Experience compounding. Every itself distinguishes “compound engineering” from “experience compounding” in some of their writing, with the latter describing the temporal-memory aspect specifically. The two terms are often used interchangeably in secondary literature; readers should expect both to refer to the same underlying practice in most contexts.

What compound engineering adds, attributed to Every: the team-and-codebase scale framing, the operational vocabulary (Plan-Work-Review-Compound), and the public articulation that turned a previously-tacit practice into a teachable one.

Applications Beyond Software

Every’s articulation is software-specific. The underlying loop is not. Wherever a team produces artifacts and learns from producing them, the compound step applies.

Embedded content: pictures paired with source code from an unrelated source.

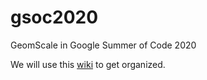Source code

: # gsoc2020
GeomScale in Google Summer of Code 2020

We will use this [wiki](https://github.com/GeomScale/gsoc2020/wiki) to get organized.
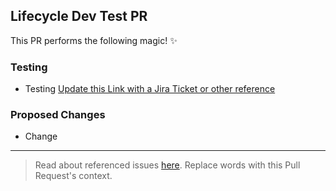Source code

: ## Lifecycle Dev Test PR

This PR performs the following magic! ✨

### Testing

- Testing [Update this Link with a Jira Ticket or other reference](https://github.com/goodrx)

### Proposed Changes

- Change

---

> Read about referenced issues [here](https://help.github.com/articles/closing-issues-using-keywords/). Replace words with this Pull Request's context.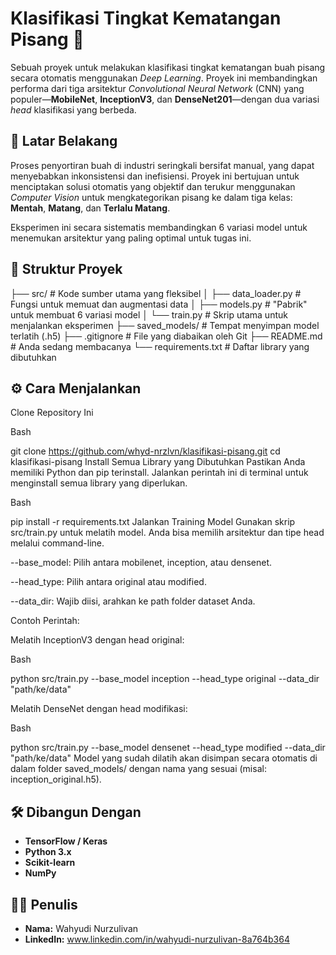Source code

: # Klasifikasi Tingkat Kematangan Pisang 🍌

Sebuah proyek untuk melakukan klasifikasi tingkat kematangan buah pisang secara otomatis menggunakan *Deep Learning*. Proyek ini membandingkan performa dari tiga arsitektur *Convolutional Neural Network* (CNN) yang populer—**MobileNet**, **InceptionV3**, dan **DenseNet201**—dengan dua variasi *head* klasifikasi yang berbeda.

## 🎯 Latar Belakang

Proses penyortiran buah di industri seringkali bersifat manual, yang dapat menyebabkan inkonsistensi dan inefisiensi. Proyek ini bertujuan untuk menciptakan solusi otomatis yang objektif dan terukur menggunakan *Computer Vision* untuk mengkategorikan pisang ke dalam tiga kelas: **Mentah**, **Matang**, dan **Terlalu Matang**.

Eksperimen ini secara sistematis membandingkan 6 variasi model untuk menemukan arsitektur yang paling optimal untuk tugas ini.

## 📂 Struktur Proyek

├── src/                # Kode sumber utama yang fleksibel
│   ├── data_loader.py  # Fungsi untuk memuat dan augmentasi data
│   ├── models.py       # "Pabrik" untuk membuat 6 variasi model
│   └── train.py        # Skrip utama untuk menjalankan eksperimen
├── saved_models/       # Tempat menyimpan model terlatih (.h5)
├── .gitignore          # File yang diabaikan oleh Git
├── README.md           # Anda sedang membacanya
└── requirements.txt    # Daftar library yang dibutuhkan

## ⚙️ Cara Menjalankan
Clone Repository Ini

Bash

git clone https://github.com/whyd-nrzlvn/klasifikasi-pisang.git
cd klasifikasi-pisang
Install Semua Library yang Dibutuhkan
Pastikan Anda memiliki Python dan pip terinstall. Jalankan perintah ini di terminal untuk menginstall semua library yang diperlukan.

Bash

pip install -r requirements.txt
Jalankan Training Model
Gunakan skrip src/train.py untuk melatih model. Anda bisa memilih arsitektur dan tipe head melalui command-line.

--base_model: Pilih antara mobilenet, inception, atau densenet.

--head_type: Pilih antara original atau modified.

--data_dir: Wajib diisi, arahkan ke path folder dataset Anda.

Contoh Perintah:

Melatih InceptionV3 dengan head original:

Bash

python src/train.py --base_model inception --head_type original --data_dir "path/ke/data"

Melatih DenseNet dengan head modifikasi:

Bash

python src/train.py --base_model densenet --head_type modified --data_dir "path/ke/data"
Model yang sudah dilatih akan disimpan secara otomatis di dalam folder saved_models/ dengan nama yang sesuai (misal: inception_original.h5).

## 🛠️ Dibangun Dengan
* **TensorFlow / Keras**
* **Python 3.x**
* **Scikit-learn**
* **NumPy**

## 🧑‍💻 Penulis
* **Nama:** Wahyudi Nurzulivan
* **LinkedIn:** www.linkedin.com/in/wahyudi-nurzulivan-8a764b364
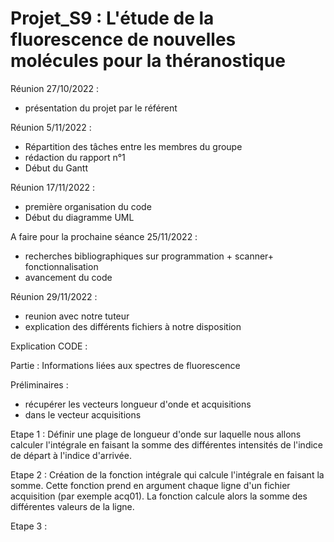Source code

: # Projet_S9 : L'étude de la fluorescence de nouvelles molécules pour la théranostique 

Réunion 27/10/2022 :
  - présentation du projet par le référent 


Réunion 5/11/2022 :
  - Répartition des tâches entre les membres du groupe 
  - rédaction du rapport n°1 
  - Début du Gantt 

Réunion 17/11/2022 : 

  - première organisation du code 
  - Début du diagramme UML
  
A faire pour la prochaine séance 25/11/2022 : 

- recherches bibliographiques sur programmation + scanner+ fonctionnalisation
- avancement du code 

Réunion 29/11/2022 :

- reunion avec notre tuteur 
- explication des différents fichiers à notre disposition



Explication CODE : 

Partie : Informations liées aux spectres de fluorescence 

Préliminaires : 
- récupérer les vecteurs longueur d'onde et acquisitions
- dans le vecteur acquisitions 

Etape 1 : Définir une plage de longueur d'onde sur laquelle nous allons calculer l'intégrale en faisant la somme des différentes intensités de l'indice de départ à l'indice d'arrivée. 

Etape 2 : Création de la fonction intégrale qui calcule l'intégrale en faisant la somme. Cette fonction prend en argument chaque ligne d'un fichier acquisition (par exemple acq01). La fonction calcule alors la somme des différentes valeurs de la ligne. 

Etape 3 : 
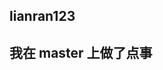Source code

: <!--
 * @Author: your name
 * @Date: 2021-03-10 20:52:18
 * @LastEditTime: 2021-03-10 21:49:04
 * @LastEditors: Please set LastEditors
 * @Description: In User Settings Edit
 * @FilePath: /sdzn-assist-line/Users/apple/Desktop/gitLarTest/README.md
-->

## lianran123

## 我在 master 上做了点事
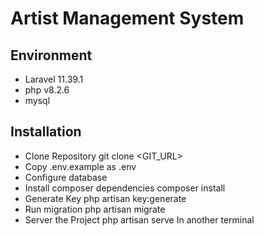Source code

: 

# Artist Management System

## Environment
- Laravel 11.39.1
- php v8.2.6
- mysql 


## Installation 

- Clone Repository git clone <GIT_URL> 
- Copy .env.example as .env
- Configure database
- Install composer dependencies composer install
- Generate Key php artisan key:generate
- Run migration php artisan migrate
- Server the Project php artisan serve In another terminal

Service design. Each research engagement — user interviews, journey maps, service blueprints, co-design workshops — generates not only the artifact but methodological learnings about producing it: which questions opened the right conversations, which edge cases the script missed, which synthesis patterns held up across studies. Without a compound step, every engagement reinvents method. With one, the team’s working practice accumulates as fast as the deliverables do.
Project management. Sprint retrospectives are the canonical compound step that mostly fails. The artifact (a retro doc) is produced; the lessons fade by the next retro. A compound loop applied to project management persists those learnings into the team’s working memory: estimation-calibration data, dependency-mapping templates, risk patterns by domain, decision logs that survive personnel turnover. The retro becomes procedural memory, not meeting minutes.
Service-desk knowledge bases. Tickets are the unit of work; resolutions are the artifact; the compound step is what turns recurring patterns into runbooks, escalation rules, and self-service articles. Without it, the team rediscovers the same fix for the same problem until headcount runs out. With it, ticket volume scales sub-linearly with customer count.
Operations and situation-report tools. After-action reviews from incidents, exercises, or deployments generate doctrine. The compound step is what turns the AAR into updated playbooks, alerting thresholds, training scenarios, and on-call rotations that reflect what the last incident taught. The “lessons learned” file that nobody reads is the canonical failure mode.
Research synthesis, content production, sales operations, design systems. Wherever cycles repeat and the practitioner can articulate what they learned this cycle, the compound loop applies. The constraints are not domain — they are editorial discipline at the compound step and a persistent context substrate that subsequent cycles can read.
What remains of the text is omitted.